Tout le monde sait que le marché européen n'est pas un terrain de jeu facile — des normes environnementales aux exigences de qualité en passant par une concurrence féroce. Pourtant, c’est exactement là que Chery, avec ses neuf marques et une gamme aussi diverse qu’innovante, tente de s’implanter durablement. Et voilà que l’entreprise, quatrième poids lourd en Chine, avec 2,6 millions de véhicules vendus dans le monde, ose franchir un cap inédit : produire localement en Allemagne, au lieu de se contenter d’exporter depuis la Chine.

Une telle démarche, loin d’être anodine, dépasse largement la simple stratégie économique. Il s’agit d’un pari audacieux sur l’avenir de la mobilité, où l’industrie automobile chinoise enjeu se mêle intimement avec la diplomatie industrielle européenne. Pourquoi s’installer en Allemagne ? Parce que c’est là que se trouve le berceau de la mécanique, avec ses savoir-faire, son exigence et aussi sa clientèle difficile. Car, derrière l’image retorse de « véhicules chinois » souvent perçus avec prudence en Europe, Chery mise sur le sérieux et la qualité, tentant de tourner la page d’une réputation trop souvent teintée de clichés.

Chery en Europe : une stratégie d’implantation progressive qui défie la concurrence

On pourrait croire que le terrain est glissant pour un constructeur chinois – et ce serait partiellement vrai. Les droits de douane européens sur certains véhicules électriques montent à près de 35,3 %, ce qui rend l’exportation directe peu compétitive. Paradoxalement, c’est ce même obstacle qui pousse Chery à penser local, décidant de produire au plus près des consommateurs européens. Une manière bien étudiée de contourner les barrières commerciales tout en conquérant une clientèle exigeante, attachée à ses standards.

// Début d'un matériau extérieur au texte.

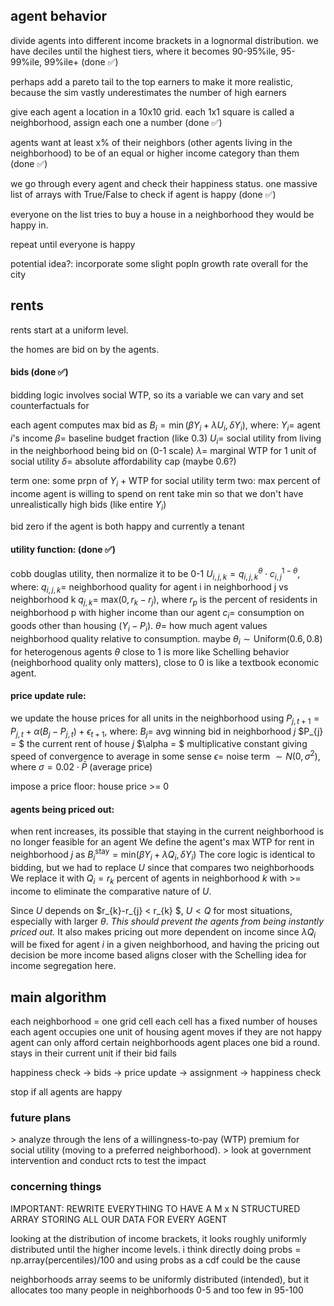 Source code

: ## agent behavior
divide agents into different income brackets in a lognormal distribution. we have deciles until the highest tiers, where it becomes 90-95%ile, 95-99%ile, 99%ile+ (done ✅)

perhaps add a pareto tail to the top earners to make it more realistic, because the sim vastly underestimates the number of high earners

give each agent a location in a 10x10 grid. each 1x1 square is called a neighborhood, assign each one a number (done ✅)

agents want at least x% of their neighbors (other agents living in the neighborhood) to be of an equal or higher income category than them (done ✅)

we go through every agent and check their happiness status. one massive list of arrays with True/False to check if agent is happy (done ✅)

everyone on the list tries to buy a house in a neighborhood they would be happy in.

repeat until everyone is happy

potential idea?: incorporate some slight popln growth rate overall for the city

## rents
rents start at a uniform level.

the homes are bid on by the agents.

#### bids (done ✅)
bidding logic involves social WTP, so its a variable we can vary and set counterfactuals for

each agent computes max bid as $B_{i} = \min\left( \beta Y_{i} + \lambda U_{i},\delta Y_{i} \right)$, 
where:
$Y_{i} =$ agent $i$'s income
$\beta =$ baseline budget fraction (like 0.3)
$U_{i} =$ social utility from living in the neighborhood being bid on (0-1 scale)
$\lambda =$ marginal WTP for 1 unit of social utility 
$\delta =$ absolute affordability cap (maybe 0.6?)

term one: some prpn of $Y_{i}$ + WTP for social utility
term two: max percent of income agent is willing to spend on rent
take min so that we don't have unrealistically high bids (like entire $Y_{i}$)

bid zero if the agent is both happy and currently a tenant

#### utility function: (done ✅)
cobb douglas utility, then normalize it to be 0-1 
$U_{i,j,k} = q_{i,j,k}^{\theta} \cdot c_{i,j} ^{1-\theta}$,
where:
$q_{i,j,k} =$ neighborhood quality for agent i in neighborhood j vs neighborhood k
$q_{j,k} =$ $\text{max}(0,r_{k} - r_{j})$, where $r_{p}$ is the percent of residents in neighborhood p with higher income than our agent
$c_{i} =$ consumption on goods other than housing $(Y_{i} - P_{i})$.
$\theta=$ how much agent values neighborhood quality relative to consumption. maybe $\theta_{i} \sim \text{Uniform}(0.6,0.8)$ for heterogenous agents
$\theta$ close to 1 is more like Schelling behavior (neighborhood quality only matters), close to 0 is like a textbook economic agent.

#### price update rule:
we update the house prices for all units in the neighborhood using 
$P_{j,t+1} = P_{j,t} + \alpha \left(B_{j} - P_{j,t} \right) + \epsilon_{t+1}$,
where:
$B_{j} =$ avg winning bid in neighborhood $j$
$P_{j} = $  the current rent of house $j$
$\alpha = $  multiplicative constant giving speed of convergence to average in some sense
$\epsilon =$ noise term $\sim N(0,\sigma^{2})$, where $\sigma = 0.02\cdot \bar{P}$ (average price)

impose a price floor: house price >= 0

#### agents being priced out:
when rent increases, its possible that staying in the current neighborhood is no longer feasible for an agent
We define the agent's max WTP for rent in neighborhood $j$ as
$B_{i}^{\text{stay}}= \text{min}(\beta Y_{i} + \lambda Q_i, \delta Y_i)$
The core logic is identical to bidding, but we had to replace $U$ since that compares two neighborhoods
We replace it with $Q_{i} = r_{k}$ percent of agents in neighborhood $k$ with >= income to eliminate the comparative nature of $U$.

Since $U$ depends on $r_{k}-r_{j} < r_{k} $, $U<Q$ for most situations, especially with larger $\theta$. *This should prevent the agents from being instantly priced out.* It also makes pricing out more dependent on income since $\lambda Q_{i}$ will be fixed for agent $i$ in a given neighborhood, and having the pricing out decision be more income based aligns closer with the Schelling idea for income segregation here.

## main algorithm
each neighborhood = one grid cell
each cell has a fixed number of houses
each agent occupies one unit of housing
agent moves if they are not happy
agent can only afford certain neighborhoods
agent places one bid a round. stays in their current unit if their bid fails

happiness check -> bids -> price update -> assignment -> happiness check

stop if all agents are happy

### future plans
\> analyze through the lens of a willingness-to-pay (WTP) premium for social utility (moving to a preferred neighborhood).
\> look at government intervention and conduct rcts to test the impact

### concerning things
IMPORTANT: REWRITE EVERYTHING TO HAVE A M x N STRUCTURED ARRAY STORING ALL OUR DATA FOR EVERY AGENT

looking at the distribution of income brackets, it looks roughly uniformly distributed until the higher income levels.
i think directly doing probs = np.array(percentiles)/100 and using probs as a cdf could be the cause

neighborhoods array seems to be uniformly distributed (intended), but it allocates too many people in neighborhoods 0-5 and too few in 95-100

Jusqu’ici, Chery s’était contentée d’une présence modérée : un assemblage local mené à Barcelone depuis 2024, via une alliance avec le groupe espagnol Ebro, pour produire notamment le Tiggo PHEV et des véhicules électriques sous les marques Omoda et Jaecoo. Mais cette présence en Espagne n’est que la première pierre d’un édifice beaucoup plus ambitieux.

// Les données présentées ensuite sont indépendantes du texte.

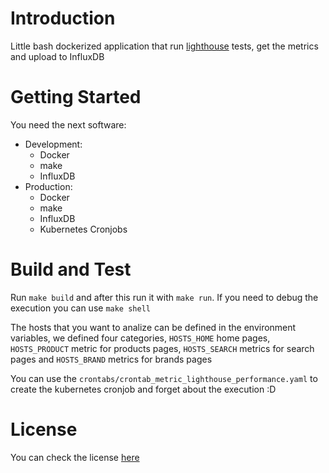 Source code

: # Introduction 
Little bash dockerized application that run [lighthouse](https://developers.google.com/web/tools/lighthouse) tests, get the metrics and upload to InfluxDB

# Getting Started
You need the next software:
- Development:
    - Docker
    - make
    - InfluxDB
- Production:
  - Docker
  - make
  - InfluxDB
  - Kubernetes Cronjobs

# Build and Test
Run `make build` and after this run it with `make run`.
If you need to debug the execution you can use `make shell`

The hosts that you want to analize can be defined in the environment variables, we defined four categories, `HOSTS_HOME` home pages, `HOSTS_PRODUCT` metric for products pages, `HOSTS_SEARCH` metrics for search pages and `HOSTS_BRAND` metrics for brands pages

You can use the `crontabs/crontab_metric_lighthouse_performance.yaml` to create the kubernetes cronjob and forget about the execution :D

# License

You can check the license [here](./LICENSE)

La démarche n’est pas sans rappeler certaines pratiques d’autres industries chinoises qui, en installant des usines en Europe, s’assurent un ancrage fort, des emplois locaux et donc des consommateurs potentiels. C’est une sorte de tribut industriel vers un marché délicat, où « produire localement » rime avec « gagner la confiance ».

L’émotion n’est pourtant pas au rendez-vous chez tous les acteurs. L’industrie automobile européenne, déjà à cran face à la transition énergétique et aux bouleversements de la mobilité, observe avec un mélange de prudence et d’ironie ces incursions. Après tout, cela fait des décennies que la concurrence venue de l’Asie se pose en rivale sérieuse. Mais la transformation est d’une nature différente : l’intégration et la production locales, pas seulement l’importation.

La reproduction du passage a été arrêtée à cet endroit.